**Exercise description**
Each line of the data that mentions the string "functions" needs to be identified and copied.

Source texts of formatted documents:
■ ■ ■ ■ ■

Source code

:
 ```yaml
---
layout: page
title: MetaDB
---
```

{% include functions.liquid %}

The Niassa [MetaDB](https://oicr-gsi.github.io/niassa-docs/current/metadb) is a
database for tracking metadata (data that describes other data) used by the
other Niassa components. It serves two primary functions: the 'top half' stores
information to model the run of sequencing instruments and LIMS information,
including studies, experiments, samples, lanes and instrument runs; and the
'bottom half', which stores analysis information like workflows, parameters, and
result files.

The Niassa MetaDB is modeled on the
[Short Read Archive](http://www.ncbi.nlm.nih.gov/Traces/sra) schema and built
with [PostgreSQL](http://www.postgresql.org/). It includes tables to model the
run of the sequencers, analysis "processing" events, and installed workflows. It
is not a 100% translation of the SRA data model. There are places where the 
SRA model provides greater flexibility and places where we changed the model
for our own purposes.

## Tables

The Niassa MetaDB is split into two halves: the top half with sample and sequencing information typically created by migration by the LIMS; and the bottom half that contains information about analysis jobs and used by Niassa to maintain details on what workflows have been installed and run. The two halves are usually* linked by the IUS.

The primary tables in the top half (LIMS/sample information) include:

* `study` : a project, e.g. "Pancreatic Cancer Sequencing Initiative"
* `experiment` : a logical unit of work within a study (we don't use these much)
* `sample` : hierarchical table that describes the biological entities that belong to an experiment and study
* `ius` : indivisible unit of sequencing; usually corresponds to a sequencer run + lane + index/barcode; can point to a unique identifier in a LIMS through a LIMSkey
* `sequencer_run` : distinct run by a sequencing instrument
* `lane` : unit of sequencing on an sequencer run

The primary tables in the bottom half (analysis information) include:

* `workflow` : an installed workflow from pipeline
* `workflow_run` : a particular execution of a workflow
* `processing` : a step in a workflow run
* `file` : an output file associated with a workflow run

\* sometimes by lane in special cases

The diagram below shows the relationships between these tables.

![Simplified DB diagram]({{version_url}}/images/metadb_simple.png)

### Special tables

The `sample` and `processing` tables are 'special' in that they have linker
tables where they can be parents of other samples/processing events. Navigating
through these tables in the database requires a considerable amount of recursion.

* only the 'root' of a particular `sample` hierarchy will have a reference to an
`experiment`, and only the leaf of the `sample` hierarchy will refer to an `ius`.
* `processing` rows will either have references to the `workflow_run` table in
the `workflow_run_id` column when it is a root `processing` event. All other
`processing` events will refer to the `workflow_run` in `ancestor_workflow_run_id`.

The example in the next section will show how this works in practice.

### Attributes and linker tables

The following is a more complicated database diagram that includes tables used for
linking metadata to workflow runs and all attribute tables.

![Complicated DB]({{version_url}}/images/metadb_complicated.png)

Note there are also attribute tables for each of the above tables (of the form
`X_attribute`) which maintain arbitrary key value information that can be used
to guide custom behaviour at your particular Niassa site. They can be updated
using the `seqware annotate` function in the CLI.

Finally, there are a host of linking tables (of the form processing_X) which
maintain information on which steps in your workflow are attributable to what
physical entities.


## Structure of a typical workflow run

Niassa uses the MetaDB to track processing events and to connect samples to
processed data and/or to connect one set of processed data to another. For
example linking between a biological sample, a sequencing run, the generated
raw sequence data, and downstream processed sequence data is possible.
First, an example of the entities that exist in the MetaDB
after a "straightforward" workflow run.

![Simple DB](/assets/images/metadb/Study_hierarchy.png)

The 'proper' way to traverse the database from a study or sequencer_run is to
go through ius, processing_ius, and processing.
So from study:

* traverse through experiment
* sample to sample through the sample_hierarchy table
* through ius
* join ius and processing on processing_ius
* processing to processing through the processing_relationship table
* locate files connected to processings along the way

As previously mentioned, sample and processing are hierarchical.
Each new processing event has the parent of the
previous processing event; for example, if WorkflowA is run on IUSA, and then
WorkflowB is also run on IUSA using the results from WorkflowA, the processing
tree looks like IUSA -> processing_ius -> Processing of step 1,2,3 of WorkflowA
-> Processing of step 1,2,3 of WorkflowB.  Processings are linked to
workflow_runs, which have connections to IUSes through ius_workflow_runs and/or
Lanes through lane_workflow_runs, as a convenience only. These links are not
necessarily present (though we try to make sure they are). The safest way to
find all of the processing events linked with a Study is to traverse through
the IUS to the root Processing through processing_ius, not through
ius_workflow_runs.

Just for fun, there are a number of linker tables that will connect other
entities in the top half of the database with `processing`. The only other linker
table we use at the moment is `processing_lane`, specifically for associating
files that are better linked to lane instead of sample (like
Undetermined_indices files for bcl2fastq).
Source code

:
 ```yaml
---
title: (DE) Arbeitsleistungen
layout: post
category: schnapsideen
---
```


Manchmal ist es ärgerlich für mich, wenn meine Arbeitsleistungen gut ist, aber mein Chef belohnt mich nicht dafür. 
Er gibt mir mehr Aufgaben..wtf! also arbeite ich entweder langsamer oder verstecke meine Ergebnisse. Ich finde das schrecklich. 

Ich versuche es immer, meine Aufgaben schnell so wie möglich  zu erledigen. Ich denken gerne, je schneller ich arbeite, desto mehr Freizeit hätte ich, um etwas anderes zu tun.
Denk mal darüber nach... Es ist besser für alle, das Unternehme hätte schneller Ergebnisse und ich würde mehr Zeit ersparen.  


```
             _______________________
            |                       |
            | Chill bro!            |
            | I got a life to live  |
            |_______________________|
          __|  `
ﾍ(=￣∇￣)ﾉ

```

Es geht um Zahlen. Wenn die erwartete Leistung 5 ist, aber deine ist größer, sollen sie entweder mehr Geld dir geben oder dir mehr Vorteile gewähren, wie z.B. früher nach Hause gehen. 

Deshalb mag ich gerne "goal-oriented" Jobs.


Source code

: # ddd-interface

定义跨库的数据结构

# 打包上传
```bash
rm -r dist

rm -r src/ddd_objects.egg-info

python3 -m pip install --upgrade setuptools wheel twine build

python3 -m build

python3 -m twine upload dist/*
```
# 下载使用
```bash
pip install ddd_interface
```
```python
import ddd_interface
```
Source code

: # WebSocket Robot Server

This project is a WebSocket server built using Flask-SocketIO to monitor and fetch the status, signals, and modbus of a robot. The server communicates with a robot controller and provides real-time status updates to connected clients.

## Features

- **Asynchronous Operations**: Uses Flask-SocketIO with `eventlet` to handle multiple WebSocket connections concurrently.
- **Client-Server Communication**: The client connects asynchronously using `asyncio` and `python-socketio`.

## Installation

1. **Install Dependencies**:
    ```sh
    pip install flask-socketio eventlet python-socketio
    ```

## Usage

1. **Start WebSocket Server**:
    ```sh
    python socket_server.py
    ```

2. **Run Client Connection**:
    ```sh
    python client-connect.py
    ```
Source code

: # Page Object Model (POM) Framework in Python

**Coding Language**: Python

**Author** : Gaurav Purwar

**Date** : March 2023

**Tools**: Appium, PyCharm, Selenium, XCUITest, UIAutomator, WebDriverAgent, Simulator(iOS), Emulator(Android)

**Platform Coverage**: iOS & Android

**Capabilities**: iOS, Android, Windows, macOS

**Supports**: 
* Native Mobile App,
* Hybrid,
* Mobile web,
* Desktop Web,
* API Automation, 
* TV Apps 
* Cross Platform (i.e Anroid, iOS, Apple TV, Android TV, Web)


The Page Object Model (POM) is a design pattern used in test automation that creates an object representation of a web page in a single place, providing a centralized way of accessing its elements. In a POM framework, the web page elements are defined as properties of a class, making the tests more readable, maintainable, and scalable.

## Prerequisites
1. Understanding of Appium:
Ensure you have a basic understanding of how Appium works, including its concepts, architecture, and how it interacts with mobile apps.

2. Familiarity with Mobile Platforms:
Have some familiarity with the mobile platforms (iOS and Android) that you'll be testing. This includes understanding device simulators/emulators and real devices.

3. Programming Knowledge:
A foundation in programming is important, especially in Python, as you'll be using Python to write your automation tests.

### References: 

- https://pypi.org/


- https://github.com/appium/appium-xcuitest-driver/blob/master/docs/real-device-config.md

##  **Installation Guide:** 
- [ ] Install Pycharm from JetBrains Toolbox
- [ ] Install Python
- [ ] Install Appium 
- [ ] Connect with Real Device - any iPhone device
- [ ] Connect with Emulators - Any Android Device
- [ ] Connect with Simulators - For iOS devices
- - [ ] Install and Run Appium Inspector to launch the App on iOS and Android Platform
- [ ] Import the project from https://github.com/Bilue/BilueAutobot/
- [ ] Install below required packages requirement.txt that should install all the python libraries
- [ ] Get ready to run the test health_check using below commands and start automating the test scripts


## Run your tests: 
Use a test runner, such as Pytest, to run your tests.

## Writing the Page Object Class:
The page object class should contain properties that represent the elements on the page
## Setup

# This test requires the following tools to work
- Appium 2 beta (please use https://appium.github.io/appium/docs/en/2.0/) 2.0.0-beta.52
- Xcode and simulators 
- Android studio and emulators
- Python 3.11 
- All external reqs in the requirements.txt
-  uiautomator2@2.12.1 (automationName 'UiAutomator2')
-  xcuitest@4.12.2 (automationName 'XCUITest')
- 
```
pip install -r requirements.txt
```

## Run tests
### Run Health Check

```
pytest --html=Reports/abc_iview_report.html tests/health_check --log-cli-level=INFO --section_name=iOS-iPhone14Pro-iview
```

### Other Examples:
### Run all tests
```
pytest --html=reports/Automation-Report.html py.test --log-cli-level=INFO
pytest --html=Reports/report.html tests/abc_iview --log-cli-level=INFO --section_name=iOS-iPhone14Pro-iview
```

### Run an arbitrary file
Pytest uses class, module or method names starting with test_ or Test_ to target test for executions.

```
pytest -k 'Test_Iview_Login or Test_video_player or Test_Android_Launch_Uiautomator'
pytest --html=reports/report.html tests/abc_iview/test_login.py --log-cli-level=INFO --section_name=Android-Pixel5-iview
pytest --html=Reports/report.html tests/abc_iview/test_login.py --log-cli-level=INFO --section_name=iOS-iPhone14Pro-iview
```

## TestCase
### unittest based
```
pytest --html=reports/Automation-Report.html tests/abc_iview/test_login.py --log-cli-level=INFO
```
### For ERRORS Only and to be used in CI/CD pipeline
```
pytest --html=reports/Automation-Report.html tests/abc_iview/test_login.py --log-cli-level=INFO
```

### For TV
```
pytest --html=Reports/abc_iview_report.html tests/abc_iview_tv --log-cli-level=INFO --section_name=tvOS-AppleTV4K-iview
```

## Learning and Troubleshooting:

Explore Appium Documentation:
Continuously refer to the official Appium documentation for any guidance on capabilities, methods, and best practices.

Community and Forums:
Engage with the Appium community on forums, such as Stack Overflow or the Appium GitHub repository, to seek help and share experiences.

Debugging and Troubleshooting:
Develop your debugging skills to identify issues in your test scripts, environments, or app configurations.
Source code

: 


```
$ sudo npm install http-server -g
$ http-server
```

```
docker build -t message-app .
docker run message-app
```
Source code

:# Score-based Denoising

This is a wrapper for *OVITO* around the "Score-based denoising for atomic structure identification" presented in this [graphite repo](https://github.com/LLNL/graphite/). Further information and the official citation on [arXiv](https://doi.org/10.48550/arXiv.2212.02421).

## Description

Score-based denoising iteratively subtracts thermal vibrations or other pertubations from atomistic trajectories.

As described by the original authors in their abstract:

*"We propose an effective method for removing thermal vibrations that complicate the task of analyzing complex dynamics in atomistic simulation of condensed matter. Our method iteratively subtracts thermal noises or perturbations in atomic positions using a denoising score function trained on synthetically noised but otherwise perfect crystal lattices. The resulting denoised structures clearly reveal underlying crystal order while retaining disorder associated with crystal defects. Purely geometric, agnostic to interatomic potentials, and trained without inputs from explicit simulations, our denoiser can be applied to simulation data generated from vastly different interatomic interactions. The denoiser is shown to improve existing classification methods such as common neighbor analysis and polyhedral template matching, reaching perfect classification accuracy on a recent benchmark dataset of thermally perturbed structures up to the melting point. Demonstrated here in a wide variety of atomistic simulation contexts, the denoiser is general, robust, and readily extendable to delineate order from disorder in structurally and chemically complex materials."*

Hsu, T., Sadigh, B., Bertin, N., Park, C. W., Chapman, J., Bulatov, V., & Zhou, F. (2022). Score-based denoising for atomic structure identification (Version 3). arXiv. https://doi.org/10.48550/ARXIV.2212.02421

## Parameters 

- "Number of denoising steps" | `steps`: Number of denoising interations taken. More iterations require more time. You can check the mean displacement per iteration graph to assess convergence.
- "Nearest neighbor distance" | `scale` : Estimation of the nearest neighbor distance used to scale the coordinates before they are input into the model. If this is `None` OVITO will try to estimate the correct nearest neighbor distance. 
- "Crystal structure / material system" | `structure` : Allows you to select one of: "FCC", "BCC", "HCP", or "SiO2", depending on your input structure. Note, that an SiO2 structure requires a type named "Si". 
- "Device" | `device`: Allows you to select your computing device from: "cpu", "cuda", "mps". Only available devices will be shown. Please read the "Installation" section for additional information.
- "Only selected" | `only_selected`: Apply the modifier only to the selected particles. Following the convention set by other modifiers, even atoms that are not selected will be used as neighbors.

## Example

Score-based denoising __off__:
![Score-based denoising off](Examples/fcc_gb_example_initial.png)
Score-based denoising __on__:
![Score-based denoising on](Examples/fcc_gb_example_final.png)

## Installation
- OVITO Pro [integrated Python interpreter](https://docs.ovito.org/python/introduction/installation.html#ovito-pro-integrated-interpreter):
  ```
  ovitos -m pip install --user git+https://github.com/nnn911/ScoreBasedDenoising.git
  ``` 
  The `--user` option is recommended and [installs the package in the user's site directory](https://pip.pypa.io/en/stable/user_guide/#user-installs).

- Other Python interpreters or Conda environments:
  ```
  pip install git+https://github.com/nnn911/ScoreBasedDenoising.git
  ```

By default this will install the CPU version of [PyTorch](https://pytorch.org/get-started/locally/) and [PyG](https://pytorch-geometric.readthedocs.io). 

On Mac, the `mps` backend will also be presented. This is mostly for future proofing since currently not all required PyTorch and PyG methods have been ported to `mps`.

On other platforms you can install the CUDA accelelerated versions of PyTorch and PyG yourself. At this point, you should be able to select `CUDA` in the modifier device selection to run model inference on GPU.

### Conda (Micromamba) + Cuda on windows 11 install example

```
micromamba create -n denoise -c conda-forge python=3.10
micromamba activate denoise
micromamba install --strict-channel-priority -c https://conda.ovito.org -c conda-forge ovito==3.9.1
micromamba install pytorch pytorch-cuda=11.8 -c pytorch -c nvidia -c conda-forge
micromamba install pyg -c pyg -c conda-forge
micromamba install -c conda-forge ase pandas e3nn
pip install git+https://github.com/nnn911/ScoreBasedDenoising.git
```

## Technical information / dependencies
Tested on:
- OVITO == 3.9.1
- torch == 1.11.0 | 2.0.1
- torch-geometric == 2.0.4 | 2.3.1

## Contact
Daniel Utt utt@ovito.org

■ ■ ■ ■ ■

**Solution for this problem**
{% include functions.liquid %}
other Niassa components. It serves two primary functions: the 'top half' stores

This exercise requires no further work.